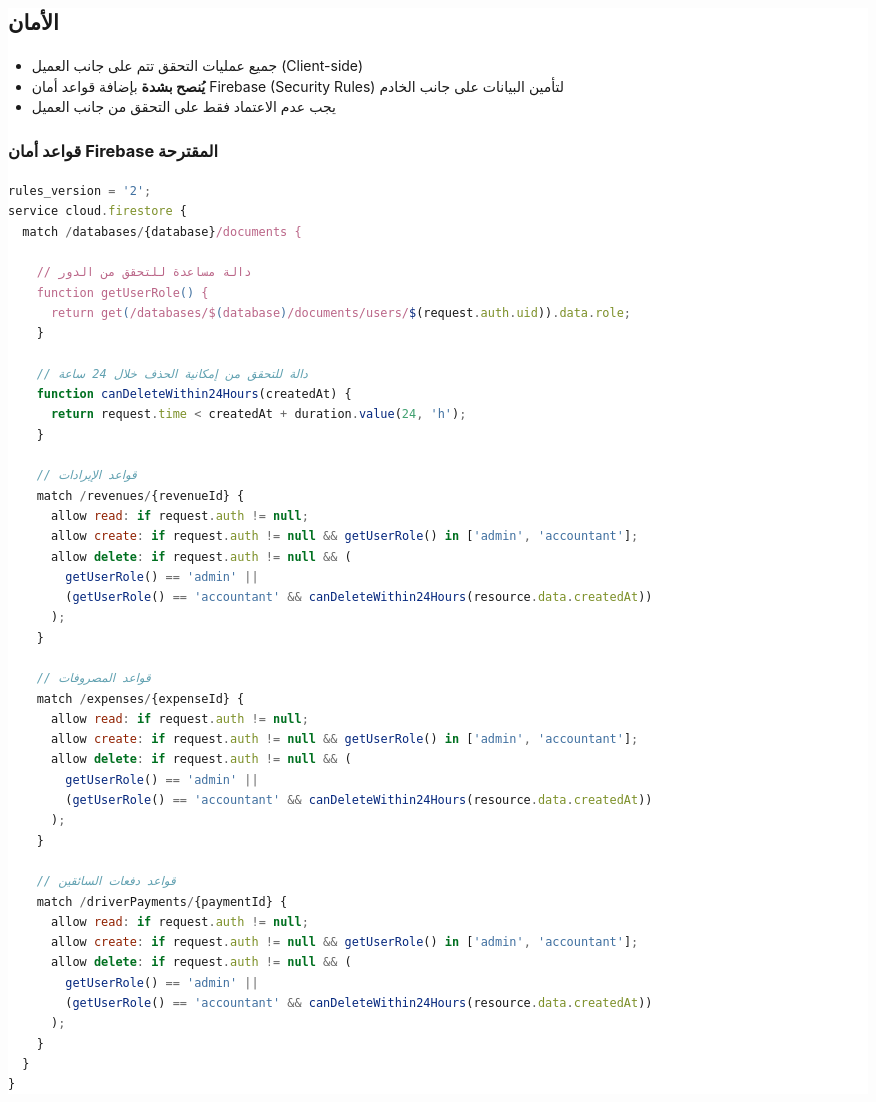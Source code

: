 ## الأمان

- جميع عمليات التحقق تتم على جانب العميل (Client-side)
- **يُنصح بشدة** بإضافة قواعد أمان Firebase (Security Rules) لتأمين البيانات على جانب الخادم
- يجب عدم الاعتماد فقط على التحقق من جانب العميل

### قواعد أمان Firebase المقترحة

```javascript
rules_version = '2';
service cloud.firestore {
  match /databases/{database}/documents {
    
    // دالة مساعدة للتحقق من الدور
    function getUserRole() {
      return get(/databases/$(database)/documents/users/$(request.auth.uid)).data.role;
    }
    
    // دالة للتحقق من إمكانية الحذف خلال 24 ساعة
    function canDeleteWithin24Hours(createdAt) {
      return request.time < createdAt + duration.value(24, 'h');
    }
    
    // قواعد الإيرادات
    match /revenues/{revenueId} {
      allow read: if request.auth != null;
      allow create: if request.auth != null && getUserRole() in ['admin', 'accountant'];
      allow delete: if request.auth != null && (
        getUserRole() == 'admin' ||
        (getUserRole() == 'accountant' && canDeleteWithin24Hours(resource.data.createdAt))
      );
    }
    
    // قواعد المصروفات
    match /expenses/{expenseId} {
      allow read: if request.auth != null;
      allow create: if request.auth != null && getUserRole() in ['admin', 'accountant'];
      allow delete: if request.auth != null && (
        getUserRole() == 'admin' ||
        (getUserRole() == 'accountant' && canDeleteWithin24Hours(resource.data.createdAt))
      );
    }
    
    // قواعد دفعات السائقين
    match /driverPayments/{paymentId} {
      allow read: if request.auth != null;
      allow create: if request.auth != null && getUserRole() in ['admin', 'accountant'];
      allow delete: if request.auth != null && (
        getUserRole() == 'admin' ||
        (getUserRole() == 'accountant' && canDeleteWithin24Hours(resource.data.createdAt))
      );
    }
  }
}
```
━━━━━━━━━━━━━━━━
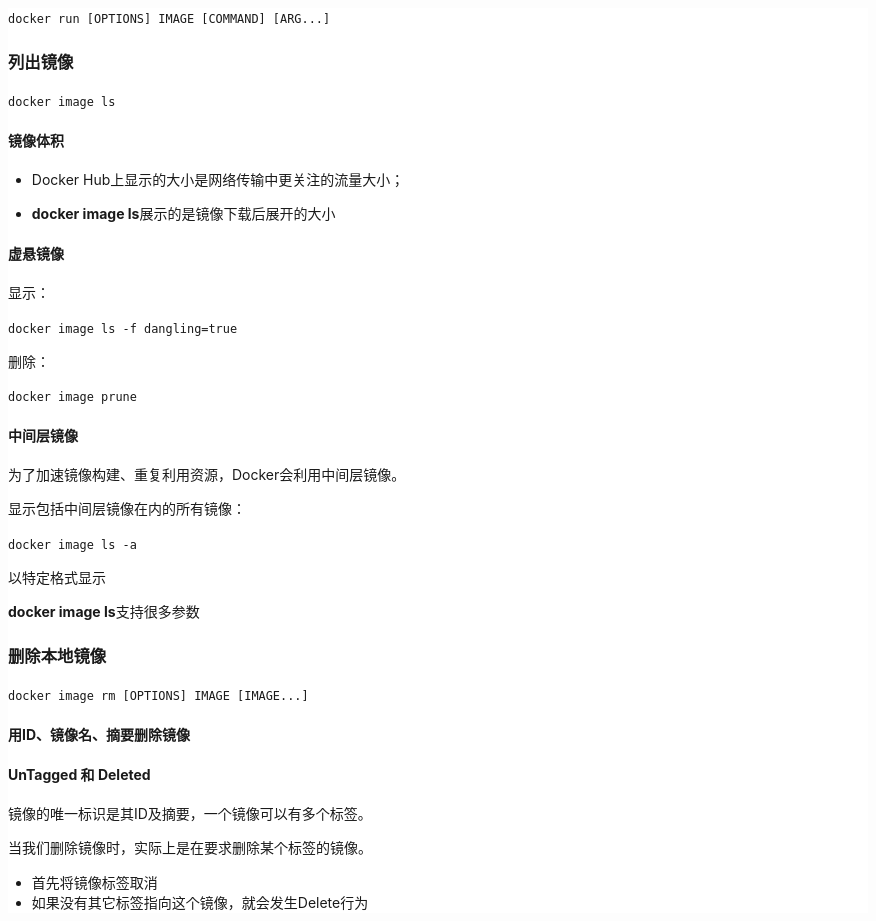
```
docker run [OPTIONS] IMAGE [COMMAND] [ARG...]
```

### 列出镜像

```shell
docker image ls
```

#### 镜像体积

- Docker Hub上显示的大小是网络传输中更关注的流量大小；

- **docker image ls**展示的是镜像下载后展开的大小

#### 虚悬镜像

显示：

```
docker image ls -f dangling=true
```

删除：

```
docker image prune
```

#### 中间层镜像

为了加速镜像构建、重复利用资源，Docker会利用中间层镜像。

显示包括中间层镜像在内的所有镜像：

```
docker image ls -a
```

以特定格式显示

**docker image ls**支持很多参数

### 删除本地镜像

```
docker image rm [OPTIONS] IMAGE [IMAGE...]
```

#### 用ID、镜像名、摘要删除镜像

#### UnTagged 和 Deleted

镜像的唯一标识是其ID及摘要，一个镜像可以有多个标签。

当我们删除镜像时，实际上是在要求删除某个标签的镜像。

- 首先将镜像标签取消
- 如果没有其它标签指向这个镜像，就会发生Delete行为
━━━━━━━━━━━━━━━━
▶ [ACTIVITY]: Copy here each line of the preceding records with "التحقق" in it.

▶ [EXERCISE RESULT]:
- جميع عمليات التحقق تتم على جانب العميل (Client-side)
- يجب عدم الاعتماد فقط على التحقق من جانب العميل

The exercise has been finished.